----

# NumPy Arrays



---

### Table of Contents


1 - [NumPy Arrays](#section1)<br>

&nbsp;&nbsp;&nbsp;&nbsp;&nbsp;&nbsp; 1.1 - [Creating NumPy Arrays](#subsection1)<br>

&nbsp;&nbsp;&nbsp;&nbsp;&nbsp;&nbsp; 1.2 - [Basic Operations with NumPy Arrays](#subsection2)<br>

&nbsp;&nbsp;&nbsp;&nbsp;&nbsp;&nbsp; 1.3 - [Indexing & Slicing NumPy Arrays](#subsection3)<br>



---
## NumPy Arrays <a id='section1'></a>

NumPy (short for "Numerical Python") is a Python library that allows us to work with arrays and easily process large amounts of numerical data. This means we must import the library in order to use it! 

In order to save us some typing time we can give our libraries a shorter alias, like <b>np</b> for NumPy.

In [None]:
import numpy as np
from matplotlib import pyplot as plt
%matplotlib inline
from jupyter_utils import *

### 1.1 Creating Numpy Arrays  <a id='subsection1'></a>


A NumPy array is just a table of data of the same type. From [NumPy.org](https://numpy.org/doc/stable/user/absolute_beginners.html): NumPy arrays can be used to perform a wide variety of mathematical operations on arrays. It adds powerful data structures to Python that guarantee efficient calculations with arrays and matrices and it supplies an enormous library of high-level mathematical functions that operate on these arrays and matrices.


In order to use NumPy you can either convert data you already have into a NumPy array or create a blank array from scratch. NumPy arrays and Python lists are similar, yet they react differently to various operations.

In [None]:
#Create an array
array1 = np.array([1,2,3,4])

#Create a list
list1 = [1,2,3,4]

array1, list1

Try doing the following operations and see if you notice any differences!

array1 + array1

list1 + list1

array1 * array1

list1 * list1

In [None]:
# EXERCISE




print(...) # add two arrays
print(...) # add two lists

In [None]:
# EXERCISE

# multiply two arrays
# multiply two lists

print(...)
print(...)

In [None]:
# EXAMPLE

# Create a new list

list_of_numbers = [0, 1, 2, 3, 4, 5]
list_of_numbers

In [None]:
# Example

# Verify that it is indeed a regular Python list

type(list_of_numbers)

In [None]:
# EXAMPLE

#Create a new Numpy array from our list and display it

array_from_list = np.array(list_of_numbers)
array_from_list

In [None]:
# EXERCISE

# Verify that it's an array and not a list

...

Usually, we get arrays from our data. If we don't yet have any data or just want a placeholder for our data, we can create a NumPy array filled with ones by calling np.ones() and specifying the size of the array in a tuple, (3, 4).

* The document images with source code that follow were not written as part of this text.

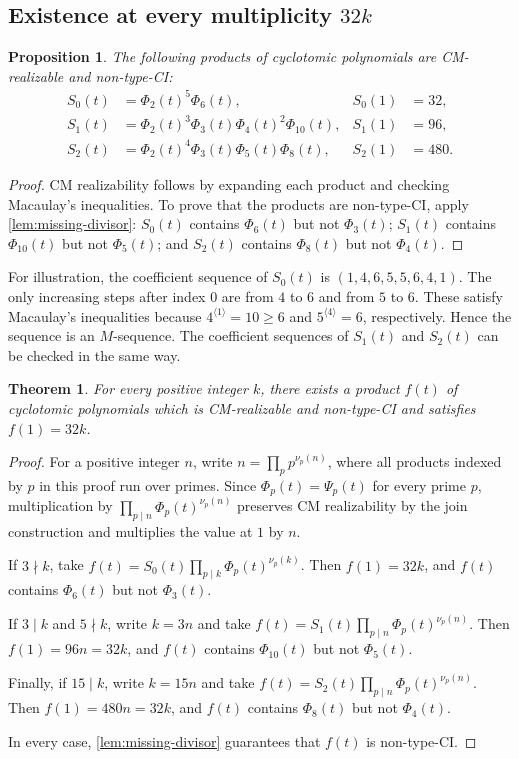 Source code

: \documentclass[11pt,a4paper]{amsart}
\newtheorem{theorem}{Theorem}[section]
\newtheorem{proposition}[proposition]{Proposition}
\theoremstyle{definition}
\theoremstyle{remark}
\begin{document}
\subsection{Existence at every multiplicity \texorpdfstring{$32k$}{32k}}\label{sec:32k}
\begin{proposition}\label{prop:32-seeds}
The following products of cyclotomic polynomials are CM-realizable and non-type-CI:
\begin{align*}
S_0(t)&=\Phi_2(t)^5\Phi_6(t),&S_0(1)&=32,\\
S_1(t)&=\Phi_2(t)^3\Phi_3(t)\Phi_4(t)^2\Phi_{10}(t),&S_1(1)&=96,\\
S_2(t)&=\Phi_2(t)^4\Phi_3(t)\Phi_5(t)\Phi_8(t),&S_2(1)&=480.
\end{align*}
\end{proposition}
\begin{proof}
CM realizability follows by expanding each product and checking Macaulay's inequalities. To prove that the products are non-type-CI, apply \cref{lem:missing-divisor}: $S_0(t)$ contains $\Phi_6(t)$ but not $\Phi_3(t)$; $S_1(t)$ contains $\Phi_{10}(t)$ but not $\Phi_5(t)$; and $S_2(t)$ contains $\Phi_8(t)$ but not $\Phi_4(t)$.
\end{proof}
For illustration, the coefficient sequence of $S_0(t)$ is $(1,4,6,5,5,6,4,1)$. The only increasing steps after index $0$ are from $4$ to $6$ and from $5$ to $6$. These satisfy Macaulay's inequalities because $4^{\langle1\rangle}=10\ge6$ and $5^{\langle4\rangle}=6$, respectively. Hence the sequence is an $M$-sequence. The coefficient sequences of $S_1(t)$ and $S_2(t)$ can be checked in the same way.

\begin{theorem}\label{thm:32k}
For every positive integer $k$, there exists a product $f(t)$ of cyclotomic polynomials which is CM-realizable and non-type-CI and satisfies $f(1)=32k$.
\end{theorem}
\begin{proof}
For a positive integer $n$, write $n=\prod_p p^{\nu_p(n)}$, where all products indexed by $p$ in this proof run over primes. Since $\Phi_p(t)=\Psi_p(t)$ for every prime $p$, multiplication by $\prod_{p\mid n}\Phi_p(t)^{\nu_p(n)}$ preserves CM realizability by the join construction and multiplies the value at $1$ by $n$.

If $3\nmid k$, take $f(t)=S_0(t)\prod_{p\mid k}\Phi_p(t)^{\nu_p(k)}$. Then $f(1)=32k$, and $f(t)$ contains $\Phi_6(t)$ but not $\Phi_3(t)$.

If $3\mid k$ and $5\nmid k$, write $k=3n$ and take $f(t)=S_1(t)\prod_{p\mid n}\Phi_p(t)^{\nu_p(n)}$. Then $f(1)=96n=32k$, and $f(t)$ contains $\Phi_{10}(t)$ but not $\Phi_5(t)$.

Finally, if $15\mid k$, write $k=15n$ and take $f(t)=S_2(t)\prod_{p\mid n}\Phi_p(t)^{\nu_p(n)}$. Then $f(1)=480n=32k$, and $f(t)$ contains $\Phi_8(t)$ but not $\Phi_4(t)$.

In every case, \cref{lem:missing-divisor} guarantees that $f(t)$ is non-type-CI.
\end{proof}
\end{document}
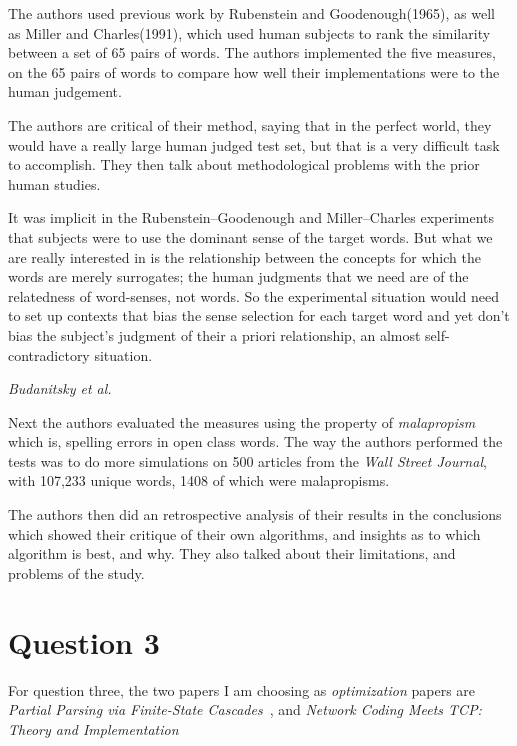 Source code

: \documentclass{article}
\numberwithin{equation}{section} %
\numberwithin{figure}{section} %
\numberwithin{table}{section} %
\begin{document}
The authors used previous work by Rubenstein and Goodenough(1965), as well as Miller and Charles(1991), which used human subjects to rank the similarity between a set of 65 pairs of words.  The authors implemented the five measures, on the 65 pairs of words to compare how well their implementations were to the human judgement.  

The authors are critical of their method, saying that in the perfect world, they would have a really large human judged test set, but that is a very difficult task to accomplish.  They then talk about methodological problems with the prior human studies.

\begin{shadequote}
It was implicit in the Rubenstein–Goodenough and Miller–Charles experiments that subjects were to use the dominant sense of the target words. But what we are really interested in is the relationship between the concepts for which the words are merely surrogates; the human judgments that we need are of the relatedness of word-senses, not words. So the experimental situation would need to set up contexts that bias the sense selection for each target word and yet don’t bias the subject’s judgment of their a priori relationship, an almost self-contradictory situation.\par\emph{Budanitsky et al.~\cite{Budanitsky01semanticdistance}}
\end{shadequote}

Next the authors evaluated the measures using the property of \textit{malapropism} which is, spelling errors in open class words.  The way the authors performed the tests was to do more simulations on 500 articles from the \textit{Wall Street Journal}, with 107,233 unique words, 1408 of which were malapropisms.  

The authors then did an retrospective analysis of their results in the conclusions which showed their critique of their own algorithms, and insights as to which algorithm is best, and why.  They also talked about their limitations, and problems of the study.

\section{Question 3}
For question three, the two papers I am choosing as \textit{optimization} papers are \textit{Partial Parsing via Finite-State Cascades}~\cite{Abney:1996:PPV:974697.974705}, and \textit{Network Coding Meets TCP: Theory and Implementation}
\end{document}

*A tuple is another data type in Python. It's similar to a list, but uses parentheses instead of square brackets, and unlike lists, are unchangeable*

In [None]:
# EXAMPLE

#Create an array of size 3x4 and fill it with ones

ones_array = np.ones((3, 4))
ones_array

We can also create arrays filled with zeros.

In [None]:
# EXERCISE

# Create a 3x4 array of zeroes
# It will have a similar syntax, but instead we need to call 
# a function "zeros", not "ones" from our NumPy library

zeros_array = ...
zeros_array

In [None]:
import numpy as np

In [None]:
x = np.array([[1,2,3],[4,5,6],[7,8,9]])
print(x)

Similarly we can create NumPy arrays filled with any other value. To accomplish this we use np.full and specify both the size of the array and the value we would like to fill that array with.

In [None]:
# EXAMPLE

array_of_twos = np.full((3, 4), 2)
array_of_twos

In [None]:
# EXERCISE

# Create a 2x5 array of halves: "0.5" or "1/2"

array_of_halves = ...
array_of_halves

In [None]:
# EXAMPLE

x = np.array ( [1,2,3] )
y = np.array ( [4,5,6] )
# add array x to array y and store it in a result array
result = np.add(x,y)
result

In [None]:
# EXERCISE

# Modify the above code to subtract array x from array y

x = np.array ( [1,2,3] )
y = np.array ( [4,5,6] )

result = ...
result

In the cell below, create a 4x3 array filled with Pi.

**Hint:** Similar to the math library, you can use the the numpy library to import the value of pi.

In [None]:
# EXERCISE

array_of_pies = ...
array_of_pies

If we want NumPy to fill the array with random numbers between zero and one, we can use np.random.rand().
Although counterintuitive, for this function we do not need to put the size of the array in a tuple. Instead we just give NumPy the dimensions of the array directly.  

In [None]:
# EXAMPLE

np.random.rand(2,3)

### 1.2 Basic Operations with Numpy Arrays  <a id='subsection2'></a>


NumPy is much more than just an array creator. It allows us to do blazingly fast operations with arrays. Operations performed with NumPy on arrays can be computed significantly faster than with other Python functions on lists.
For example, let's say that we have an array of one million random probabilities of it raining on a particular day.

In [None]:
# EXAMPLE

random_million = np.random.rand(1000000, 1)
random_million

Let's check that the array is actully one million numbers long. 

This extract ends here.